------ SUPPLIED MATERIAL ------

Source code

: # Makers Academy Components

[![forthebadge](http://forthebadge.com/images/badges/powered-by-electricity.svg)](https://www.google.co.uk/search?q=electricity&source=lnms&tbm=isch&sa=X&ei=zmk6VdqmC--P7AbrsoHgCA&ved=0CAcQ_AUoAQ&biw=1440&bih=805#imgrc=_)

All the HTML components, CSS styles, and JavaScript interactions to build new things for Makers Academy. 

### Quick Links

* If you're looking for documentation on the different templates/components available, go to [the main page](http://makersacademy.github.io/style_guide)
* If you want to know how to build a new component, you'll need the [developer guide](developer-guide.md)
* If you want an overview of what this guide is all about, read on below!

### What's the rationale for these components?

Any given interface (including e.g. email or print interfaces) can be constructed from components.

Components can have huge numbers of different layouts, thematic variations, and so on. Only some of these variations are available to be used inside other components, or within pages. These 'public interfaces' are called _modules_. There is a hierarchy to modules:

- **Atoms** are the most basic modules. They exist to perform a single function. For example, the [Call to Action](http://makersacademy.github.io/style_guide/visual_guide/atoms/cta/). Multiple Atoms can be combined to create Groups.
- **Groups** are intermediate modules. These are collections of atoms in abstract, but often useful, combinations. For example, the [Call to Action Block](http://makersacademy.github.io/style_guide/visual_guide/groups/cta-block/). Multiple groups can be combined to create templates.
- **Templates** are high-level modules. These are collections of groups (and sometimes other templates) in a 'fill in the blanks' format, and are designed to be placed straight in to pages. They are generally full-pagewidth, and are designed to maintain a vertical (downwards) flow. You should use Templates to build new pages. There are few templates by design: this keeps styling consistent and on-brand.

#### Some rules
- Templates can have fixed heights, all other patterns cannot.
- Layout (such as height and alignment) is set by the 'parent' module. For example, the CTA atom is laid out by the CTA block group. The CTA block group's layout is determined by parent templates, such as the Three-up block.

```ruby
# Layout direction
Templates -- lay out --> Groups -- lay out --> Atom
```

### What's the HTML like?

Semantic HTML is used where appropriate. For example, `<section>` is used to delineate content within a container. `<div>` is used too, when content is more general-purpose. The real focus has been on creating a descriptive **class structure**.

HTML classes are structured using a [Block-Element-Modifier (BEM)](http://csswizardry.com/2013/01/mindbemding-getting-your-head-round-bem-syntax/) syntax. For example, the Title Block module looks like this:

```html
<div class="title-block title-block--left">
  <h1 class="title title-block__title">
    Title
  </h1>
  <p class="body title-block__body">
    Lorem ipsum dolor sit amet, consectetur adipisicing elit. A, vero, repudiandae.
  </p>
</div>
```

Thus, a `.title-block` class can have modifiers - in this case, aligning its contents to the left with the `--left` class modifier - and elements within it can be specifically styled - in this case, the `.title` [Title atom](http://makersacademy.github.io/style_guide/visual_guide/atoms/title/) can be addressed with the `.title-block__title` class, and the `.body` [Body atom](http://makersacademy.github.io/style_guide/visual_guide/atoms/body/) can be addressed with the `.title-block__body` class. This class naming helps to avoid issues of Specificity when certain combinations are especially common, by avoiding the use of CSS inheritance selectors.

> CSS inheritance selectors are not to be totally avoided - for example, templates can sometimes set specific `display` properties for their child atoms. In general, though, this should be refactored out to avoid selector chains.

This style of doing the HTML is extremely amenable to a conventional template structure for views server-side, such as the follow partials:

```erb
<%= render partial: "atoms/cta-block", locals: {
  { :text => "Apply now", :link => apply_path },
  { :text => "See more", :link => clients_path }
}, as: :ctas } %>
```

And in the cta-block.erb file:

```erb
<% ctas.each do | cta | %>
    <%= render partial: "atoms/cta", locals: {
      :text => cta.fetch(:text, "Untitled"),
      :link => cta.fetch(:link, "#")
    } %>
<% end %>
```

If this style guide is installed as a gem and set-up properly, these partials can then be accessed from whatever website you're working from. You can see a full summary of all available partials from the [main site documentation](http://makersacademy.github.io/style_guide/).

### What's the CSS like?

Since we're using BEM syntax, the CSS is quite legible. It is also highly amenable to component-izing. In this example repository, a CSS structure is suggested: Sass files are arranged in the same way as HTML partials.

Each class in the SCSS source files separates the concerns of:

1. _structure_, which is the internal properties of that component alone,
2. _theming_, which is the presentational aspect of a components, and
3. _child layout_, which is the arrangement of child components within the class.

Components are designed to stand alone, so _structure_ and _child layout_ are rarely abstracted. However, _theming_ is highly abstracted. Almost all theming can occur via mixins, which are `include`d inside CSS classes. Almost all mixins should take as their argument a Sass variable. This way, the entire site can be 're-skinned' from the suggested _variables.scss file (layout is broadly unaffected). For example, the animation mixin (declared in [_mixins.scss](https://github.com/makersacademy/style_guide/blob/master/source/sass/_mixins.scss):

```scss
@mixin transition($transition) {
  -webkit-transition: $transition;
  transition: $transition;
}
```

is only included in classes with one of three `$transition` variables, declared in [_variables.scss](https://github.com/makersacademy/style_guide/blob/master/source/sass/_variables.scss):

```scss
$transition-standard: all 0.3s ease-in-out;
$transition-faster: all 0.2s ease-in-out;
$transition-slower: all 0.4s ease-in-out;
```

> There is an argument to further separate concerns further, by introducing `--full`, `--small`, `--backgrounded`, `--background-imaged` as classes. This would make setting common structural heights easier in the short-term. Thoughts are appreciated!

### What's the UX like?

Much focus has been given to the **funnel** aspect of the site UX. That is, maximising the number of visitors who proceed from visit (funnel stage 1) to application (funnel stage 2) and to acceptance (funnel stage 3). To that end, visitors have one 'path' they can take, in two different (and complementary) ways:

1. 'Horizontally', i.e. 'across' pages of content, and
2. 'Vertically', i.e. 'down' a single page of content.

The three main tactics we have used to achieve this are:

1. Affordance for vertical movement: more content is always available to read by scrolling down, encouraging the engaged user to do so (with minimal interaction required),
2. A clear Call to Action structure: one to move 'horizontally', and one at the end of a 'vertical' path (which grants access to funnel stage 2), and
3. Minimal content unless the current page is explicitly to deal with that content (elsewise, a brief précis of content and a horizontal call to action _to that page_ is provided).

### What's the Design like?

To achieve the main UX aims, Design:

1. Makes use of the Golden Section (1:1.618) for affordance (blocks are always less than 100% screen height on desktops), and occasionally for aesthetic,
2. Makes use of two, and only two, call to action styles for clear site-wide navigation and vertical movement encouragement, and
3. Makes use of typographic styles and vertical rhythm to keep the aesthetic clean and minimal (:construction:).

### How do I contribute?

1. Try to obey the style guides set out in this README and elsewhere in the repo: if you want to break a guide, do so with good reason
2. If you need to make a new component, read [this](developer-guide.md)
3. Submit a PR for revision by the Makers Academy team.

------

**WHAT TO PRODUCE**
Each line above must be retyped exactly.

**RESPONSE TO THIS EXERCISE**
Source code

: # Makers Academy Components

[![forthebadge](http://forthebadge.com/images/badges/powered-by-electricity.svg)](https://www.google.co.uk/search?q=electricity&source=lnms&tbm=isch&sa=X&ei=zmk6VdqmC--P7AbrsoHgCA&ved=0CAcQ_AUoAQ&biw=1440&bih=805#imgrc=_)

All the HTML components, CSS styles, and JavaScript interactions to build new things for Makers Academy. 

### Quick Links

* If you're looking for documentation on the different templates/components available, go to [the main page](http://makersacademy.github.io/style_guide)
* If you want to know how to build a new component, you'll need the [developer guide](developer-guide.md)
* If you want an overview of what this guide is all about, read on below!

### What's the rationale for these components?

Any given interface (including e.g. email or print interfaces) can be constructed from components.

Components can have huge numbers of different layouts, thematic variations, and so on. Only some of these variations are available to be used inside other components, or within pages. These 'public interfaces' are called _modules_. There is a hierarchy to modules:

- **Atoms** are the most basic modules. They exist to perform a single function. For example, the [Call to Action](http://makersacademy.github.io/style_guide/visual_guide/atoms/cta/). Multiple Atoms can be combined to create Groups.
- **Groups** are intermediate modules. These are collections of atoms in abstract, but often useful, combinations. For example, the [Call to Action Block](http://makersacademy.github.io/style_guide/visual_guide/groups/cta-block/). Multiple groups can be combined to create templates.
- **Templates** are high-level modules. These are collections of groups (and sometimes other templates) in a 'fill in the blanks' format, and are designed to be placed straight in to pages. They are generally full-pagewidth, and are designed to maintain a vertical (downwards) flow. You should use Templates to build new pages. There are few templates by design: this keeps styling consistent and on-brand.

#### Some rules
- Templates can have fixed heights, all other patterns cannot.
- Layout (such as height and alignment) is set by the 'parent' module. For example, the CTA atom is laid out by the CTA block group. The CTA block group's layout is determined by parent templates, such as the Three-up block.

```ruby
# Layout direction
Templates -- lay out --> Groups -- lay out --> Atom
```

### What's the HTML like?

Semantic HTML is used where appropriate. For example, `<section>` is used to delineate content within a container. `<div>` is used too, when content is more general-purpose. The real focus has been on creating a descriptive **class structure**.

HTML classes are structured using a [Block-Element-Modifier (BEM)](http://csswizardry.com/2013/01/mindbemding-getting-your-head-round-bem-syntax/) syntax. For example, the Title Block module looks like this:

```html
<div class="title-block title-block--left">
  <h1 class="title title-block__title">
    Title
  </h1>
  <p class="body title-block__body">
    Lorem ipsum dolor sit amet, consectetur adipisicing elit. A, vero, repudiandae.
  </p>
</div>
```

Thus, a `.title-block` class can have modifiers - in this case, aligning its contents to the left with the `--left` class modifier - and elements within it can be specifically styled - in this case, the `.title` [Title atom](http://makersacademy.github.io/style_guide/visual_guide/atoms/title/) can be addressed with the `.title-block__title` class, and the `.body` [Body atom](http://makersacademy.github.io/style_guide/visual_guide/atoms/body/) can be addressed with the `.title-block__body` class. This class naming helps to avoid issues of Specificity when certain combinations are especially common, by avoiding the use of CSS inheritance selectors.

> CSS inheritance selectors are not to be totally avoided - for example, templates can sometimes set specific `display` properties for their child atoms. In general, though, this should be refactored out to avoid selector chains.

This style of doing the HTML is extremely amenable to a conventional template structure for views server-side, such as the follow partials:

```erb
<%= render partial: "atoms/cta-block", locals: {
  { :text => "Apply now", :link => apply_path },
  { :text => "See more", :link => clients_path }
}, as: :ctas } %>
```

And in the cta-block.erb file:

```erb
<% ctas.each do | cta | %>
    <%= render partial: "atoms/cta", locals: {
      :text => cta.fetch(:text, "Untitled"),
      :link => cta.fetch(:link, "#")
    } %>
<% end %>
```

If this style guide is installed as a gem and set-up properly, these partials can then be accessed from whatever website you're working from. You can see a full summary of all available partials from the [main site documentation](http://makersacademy.github.io/style_guide/).

### What's the CSS like?

Since we're using BEM syntax, the CSS is quite legible. It is also highly amenable to component-izing. In this example repository, a CSS structure is suggested: Sass files are arranged in the same way as HTML partials.

Each class in the SCSS source files separates the concerns of:

1. _structure_, which is the internal properties of that component alone,
2. _theming_, which is the presentational aspect of a components, and
3. _child layout_, which is the arrangement of child components within the class.

Components are designed to stand alone, so _structure_ and _child layout_ are rarely abstracted. However, _theming_ is highly abstracted. Almost all theming can occur via mixins, which are `include`d inside CSS classes. Almost all mixins should take as their argument a Sass variable. This way, the entire site can be 're-skinned' from the suggested _variables.scss file (layout is broadly unaffected). For example, the animation mixin (declared in [_mixins.scss](https://github.com/makersacademy/style_guide/blob/master/source/sass/_mixins.scss):

```scss
@mixin transition($transition) {
  -webkit-transition: $transition;
  transition: $transition;
}
```

is only included in classes with one of three `$transition` variables, declared in [_variables.scss](https://github.com/makersacademy/style_guide/blob/master/source/sass/_variables.scss):

```scss
$transition-standard: all 0.3s ease-in-out;
$transition-faster: all 0.2s ease-in-out;
$transition-slower: all 0.4s ease-in-out;
```

> There is an argument to further separate concerns further, by introducing `--full`, `--small`, `--backgrounded`, `--background-imaged` as classes. This would make setting common structural heights easier in the short-term. Thoughts are appreciated!

### What's the UX like?

Much focus has been given to the **funnel** aspect of the site UX. That is, maximising the number of visitors who proceed from visit (funnel stage 1) to application (funnel stage 2) and to acceptance (funnel stage 3). To that end, visitors have one 'path' they can take, in two different (and complementary) ways:

1. 'Horizontally', i.e. 'across' pages of content, and
2. 'Vertically', i.e. 'down' a single page of content.

The three main tactics we have used to achieve this are:

1. Affordance for vertical movement: more content is always available to read by scrolling down, encouraging the engaged user to do so (with minimal interaction required),
2. A clear Call to Action structure: one to move 'horizontally', and one at the end of a 'vertical' path (which grants access to funnel stage 2), and
3. Minimal content unless the current page is explicitly to deal with that content (elsewise, a brief précis of content and a horizontal call to action _to that page_ is provided).

### What's the Design like?

To achieve the main UX aims, Design:

1. Makes use of the Golden Section (1:1.618) for affordance (blocks are always less than 100% screen height on desktops), and occasionally for aesthetic,
2. Makes use of two, and only two, call to action styles for clear site-wide navigation and vertical movement encouragement, and
3. Makes use of typographic styles and vertical rhythm to keep the aesthetic clean and minimal (:construction:).

### How do I contribute?

1. Try to obey the style guides set out in this README and elsewhere in the repo: if you want to break a guide, do so with good reason
2. If you need to make a new component, read [this](developer-guide.md)
3. Submit a PR for revision by the Makers Academy team.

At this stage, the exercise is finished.